Write the records out again, exactly as they stand below.

____ Provided data

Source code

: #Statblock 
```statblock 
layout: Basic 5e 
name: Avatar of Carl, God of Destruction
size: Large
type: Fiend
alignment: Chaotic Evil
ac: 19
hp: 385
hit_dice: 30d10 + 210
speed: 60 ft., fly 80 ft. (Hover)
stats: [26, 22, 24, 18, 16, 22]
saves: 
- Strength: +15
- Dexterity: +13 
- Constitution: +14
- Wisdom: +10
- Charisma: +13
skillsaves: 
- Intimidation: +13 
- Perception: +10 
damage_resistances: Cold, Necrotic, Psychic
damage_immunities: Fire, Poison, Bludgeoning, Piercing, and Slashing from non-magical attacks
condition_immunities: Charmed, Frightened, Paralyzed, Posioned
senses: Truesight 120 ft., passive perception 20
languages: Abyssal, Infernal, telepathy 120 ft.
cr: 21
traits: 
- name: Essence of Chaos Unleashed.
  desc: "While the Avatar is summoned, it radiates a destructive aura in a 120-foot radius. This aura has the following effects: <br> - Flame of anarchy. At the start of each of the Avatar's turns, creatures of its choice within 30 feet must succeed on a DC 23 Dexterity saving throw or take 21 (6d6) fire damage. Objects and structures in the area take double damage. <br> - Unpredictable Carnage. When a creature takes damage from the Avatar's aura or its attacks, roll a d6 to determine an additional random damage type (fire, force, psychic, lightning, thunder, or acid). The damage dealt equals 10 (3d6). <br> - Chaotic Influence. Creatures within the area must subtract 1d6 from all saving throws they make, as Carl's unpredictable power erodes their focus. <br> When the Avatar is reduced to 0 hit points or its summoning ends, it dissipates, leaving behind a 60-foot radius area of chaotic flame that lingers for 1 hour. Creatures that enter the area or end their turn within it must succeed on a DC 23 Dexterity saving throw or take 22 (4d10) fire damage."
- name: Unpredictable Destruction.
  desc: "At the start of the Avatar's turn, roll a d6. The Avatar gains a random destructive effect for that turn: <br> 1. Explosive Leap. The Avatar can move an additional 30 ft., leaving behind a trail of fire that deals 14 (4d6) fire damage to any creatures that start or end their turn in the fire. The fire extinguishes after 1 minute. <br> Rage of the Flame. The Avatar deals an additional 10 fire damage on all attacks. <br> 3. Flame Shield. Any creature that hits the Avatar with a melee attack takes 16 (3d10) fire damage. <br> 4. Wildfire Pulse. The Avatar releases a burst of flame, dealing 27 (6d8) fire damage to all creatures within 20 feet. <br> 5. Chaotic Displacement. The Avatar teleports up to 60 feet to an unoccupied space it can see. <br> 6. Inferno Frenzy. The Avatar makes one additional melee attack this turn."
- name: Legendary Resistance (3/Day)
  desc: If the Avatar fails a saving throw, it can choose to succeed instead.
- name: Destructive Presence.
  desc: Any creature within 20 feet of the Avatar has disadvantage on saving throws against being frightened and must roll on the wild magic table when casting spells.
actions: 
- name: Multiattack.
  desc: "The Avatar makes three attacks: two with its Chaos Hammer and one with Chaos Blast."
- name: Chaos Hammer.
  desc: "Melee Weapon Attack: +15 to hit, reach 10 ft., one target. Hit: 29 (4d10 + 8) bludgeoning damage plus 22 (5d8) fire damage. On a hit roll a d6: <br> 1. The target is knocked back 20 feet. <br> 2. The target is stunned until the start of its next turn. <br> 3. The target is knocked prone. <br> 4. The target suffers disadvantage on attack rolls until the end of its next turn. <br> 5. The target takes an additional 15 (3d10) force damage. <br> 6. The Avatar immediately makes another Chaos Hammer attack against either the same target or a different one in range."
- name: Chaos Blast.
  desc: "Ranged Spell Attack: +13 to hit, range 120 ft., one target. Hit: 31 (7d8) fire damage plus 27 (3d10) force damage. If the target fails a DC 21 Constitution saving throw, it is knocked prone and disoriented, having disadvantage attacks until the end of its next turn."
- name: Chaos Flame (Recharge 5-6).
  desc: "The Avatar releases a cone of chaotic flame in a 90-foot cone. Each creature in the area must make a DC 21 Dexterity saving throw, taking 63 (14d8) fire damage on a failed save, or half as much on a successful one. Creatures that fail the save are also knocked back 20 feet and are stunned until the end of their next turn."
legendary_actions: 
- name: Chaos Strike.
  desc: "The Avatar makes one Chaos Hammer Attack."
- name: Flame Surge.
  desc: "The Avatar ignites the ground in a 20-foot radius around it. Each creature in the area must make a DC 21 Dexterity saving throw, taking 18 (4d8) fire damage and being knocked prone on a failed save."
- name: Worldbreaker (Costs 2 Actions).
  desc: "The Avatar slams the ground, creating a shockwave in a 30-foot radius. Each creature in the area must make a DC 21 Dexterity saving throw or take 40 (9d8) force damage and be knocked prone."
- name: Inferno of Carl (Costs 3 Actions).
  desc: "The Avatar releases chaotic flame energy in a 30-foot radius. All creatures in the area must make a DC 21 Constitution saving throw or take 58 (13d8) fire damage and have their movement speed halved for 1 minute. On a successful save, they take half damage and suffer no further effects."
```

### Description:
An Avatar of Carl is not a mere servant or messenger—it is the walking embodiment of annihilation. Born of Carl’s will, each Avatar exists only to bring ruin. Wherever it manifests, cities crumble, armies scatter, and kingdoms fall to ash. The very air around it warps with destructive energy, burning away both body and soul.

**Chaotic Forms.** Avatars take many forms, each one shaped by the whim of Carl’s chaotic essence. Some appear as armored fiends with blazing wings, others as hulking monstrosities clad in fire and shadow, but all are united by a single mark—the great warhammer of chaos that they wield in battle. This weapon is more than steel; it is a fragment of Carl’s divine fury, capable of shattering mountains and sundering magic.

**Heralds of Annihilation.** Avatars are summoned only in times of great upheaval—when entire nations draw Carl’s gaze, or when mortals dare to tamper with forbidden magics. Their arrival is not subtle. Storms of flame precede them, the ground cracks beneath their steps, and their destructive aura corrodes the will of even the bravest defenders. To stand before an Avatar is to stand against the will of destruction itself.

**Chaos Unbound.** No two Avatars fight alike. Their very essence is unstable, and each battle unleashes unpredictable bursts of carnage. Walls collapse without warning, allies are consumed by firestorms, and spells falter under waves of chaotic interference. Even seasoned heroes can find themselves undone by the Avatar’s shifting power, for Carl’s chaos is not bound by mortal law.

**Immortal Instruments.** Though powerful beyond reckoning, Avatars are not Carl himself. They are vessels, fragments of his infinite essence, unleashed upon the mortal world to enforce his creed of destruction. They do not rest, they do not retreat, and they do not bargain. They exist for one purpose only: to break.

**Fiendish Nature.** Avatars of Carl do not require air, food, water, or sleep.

________

[Answer area]:
Source code

: #Statblock 
```statblock 
layout: Basic 5e 
name: Avatar of Carl, God of Destruction
size: Large
type: Fiend
alignment: Chaotic Evil
ac: 19
hp: 385
hit_dice: 30d10 + 210
speed: 60 ft., fly 80 ft. (Hover)
stats: [26, 22, 24, 18, 16, 22]
saves: 
- Strength: +15
- Dexterity: +13 
- Constitution: +14
- Wisdom: +10
- Charisma: +13
skillsaves: 
- Intimidation: +13 
- Perception: +10 
damage_resistances: Cold, Necrotic, Psychic
damage_immunities: Fire, Poison, Bludgeoning, Piercing, and Slashing from non-magical attacks
condition_immunities: Charmed, Frightened, Paralyzed, Posioned
senses: Truesight 120 ft., passive perception 20
languages: Abyssal, Infernal, telepathy 120 ft.
cr: 21
traits: 
- name: Essence of Chaos Unleashed.
  desc: "While the Avatar is summoned, it radiates a destructive aura in a 120-foot radius. This aura has the following effects: <br> - Flame of anarchy. At the start of each of the Avatar's turns, creatures of its choice within 30 feet must succeed on a DC 23 Dexterity saving throw or take 21 (6d6) fire damage. Objects and structures in the area take double damage. <br> - Unpredictable Carnage. When a creature takes damage from the Avatar's aura or its attacks, roll a d6 to determine an additional random damage type (fire, force, psychic, lightning, thunder, or acid). The damage dealt equals 10 (3d6). <br> - Chaotic Influence. Creatures within the area must subtract 1d6 from all saving throws they make, as Carl's unpredictable power erodes their focus. <br> When the Avatar is reduced to 0 hit points or its summoning ends, it dissipates, leaving behind a 60-foot radius area of chaotic flame that lingers for 1 hour. Creatures that enter the area or end their turn within it must succeed on a DC 23 Dexterity saving throw or take 22 (4d10) fire damage."
- name: Unpredictable Destruction.
  desc: "At the start of the Avatar's turn, roll a d6. The Avatar gains a random destructive effect for that turn: <br> 1. Explosive Leap. The Avatar can move an additional 30 ft., leaving behind a trail of fire that deals 14 (4d6) fire damage to any creatures that start or end their turn in the fire. The fire extinguishes after 1 minute. <br> Rage of the Flame. The Avatar deals an additional 10 fire damage on all attacks. <br> 3. Flame Shield. Any creature that hits the Avatar with a melee attack takes 16 (3d10) fire damage. <br> 4. Wildfire Pulse. The Avatar releases a burst of flame, dealing 27 (6d8) fire damage to all creatures within 20 feet. <br> 5. Chaotic Displacement. The Avatar teleports up to 60 feet to an unoccupied space it can see. <br> 6. Inferno Frenzy. The Avatar makes one additional melee attack this turn."
- name: Legendary Resistance (3/Day)
  desc: If the Avatar fails a saving throw, it can choose to succeed instead.
- name: Destructive Presence.
  desc: Any creature within 20 feet of the Avatar has disadvantage on saving throws against being frightened and must roll on the wild magic table when casting spells.
actions: 
- name: Multiattack.
  desc: "The Avatar makes three attacks: two with its Chaos Hammer and one with Chaos Blast."
- name: Chaos Hammer.
  desc: "Melee Weapon Attack: +15 to hit, reach 10 ft., one target. Hit: 29 (4d10 + 8) bludgeoning damage plus 22 (5d8) fire damage. On a hit roll a d6: <br> 1. The target is knocked back 20 feet. <br> 2. The target is stunned until the start of its next turn. <br> 3. The target is knocked prone. <br> 4. The target suffers disadvantage on attack rolls until the end of its next turn. <br> 5. The target takes an additional 15 (3d10) force damage. <br> 6. The Avatar immediately makes another Chaos Hammer attack against either the same target or a different one in range."
- name: Chaos Blast.
  desc: "Ranged Spell Attack: +13 to hit, range 120 ft., one target. Hit: 31 (7d8) fire damage plus 27 (3d10) force damage. If the target fails a DC 21 Constitution saving throw, it is knocked prone and disoriented, having disadvantage attacks until the end of its next turn."
- name: Chaos Flame (Recharge 5-6).
  desc: "The Avatar releases a cone of chaotic flame in a 90-foot cone. Each creature in the area must make a DC 21 Dexterity saving throw, taking 63 (14d8) fire damage on a failed save, or half as much on a successful one. Creatures that fail the save are also knocked back 20 feet and are stunned until the end of their next turn."
legendary_actions: 
- name: Chaos Strike.
  desc: "The Avatar makes one Chaos Hammer Attack."
- name: Flame Surge.
  desc: "The Avatar ignites the ground in a 20-foot radius around it. Each creature in the area must make a DC 21 Dexterity saving throw, taking 18 (4d8) fire damage and being knocked prone on a failed save."
- name: Worldbreaker (Costs 2 Actions).
  desc: "The Avatar slams the ground, creating a shockwave in a 30-foot radius. Each creature in the area must make a DC 21 Dexterity saving throw or take 40 (9d8) force damage and be knocked prone."
- name: Inferno of Carl (Costs 3 Actions).
  desc: "The Avatar releases chaotic flame energy in a 30-foot radius. All creatures in the area must make a DC 21 Constitution saving throw or take 58 (13d8) fire damage and have their movement speed halved for 1 minute. On a successful save, they take half damage and suffer no further effects."
```

### Description:
An Avatar of Carl is not a mere servant or messenger—it is the walking embodiment of annihilation. Born of Carl’s will, each Avatar exists only to bring ruin. Wherever it manifests, cities crumble, armies scatter, and kingdoms fall to ash. The very air around it warps with destructive energy, burning away both body and soul.

**Chaotic Forms.** Avatars take many forms, each one shaped by the whim of Carl’s chaotic essence. Some appear as armored fiends with blazing wings, others as hulking monstrosities clad in fire and shadow, but all are united by a single mark—the great warhammer of chaos that they wield in battle. This weapon is more than steel; it is a fragment of Carl’s divine fury, capable of shattering mountains and sundering magic.

**Heralds of Annihilation.** Avatars are summoned only in times of great upheaval—when entire nations draw Carl’s gaze, or when mortals dare to tamper with forbidden magics. Their arrival is not subtle. Storms of flame precede them, the ground cracks beneath their steps, and their destructive aura corrodes the will of even the bravest defenders. To stand before an Avatar is to stand against the will of destruction itself.

**Chaos Unbound.** No two Avatars fight alike. Their very essence is unstable, and each battle unleashes unpredictable bursts of carnage. Walls collapse without warning, allies are consumed by firestorms, and spells falter under waves of chaotic interference. Even seasoned heroes can find themselves undone by the Avatar’s shifting power, for Carl’s chaos is not bound by mortal law.

**Immortal Instruments.** Though powerful beyond reckoning, Avatars are not Carl himself. They are vessels, fragments of his infinite essence, unleashed upon the mortal world to enforce his creed of destruction. They do not rest, they do not retreat, and they do not bargain. They exist for one purpose only: to break.

**Fiendish Nature.** Avatars of Carl do not require air, food, water, or sleep.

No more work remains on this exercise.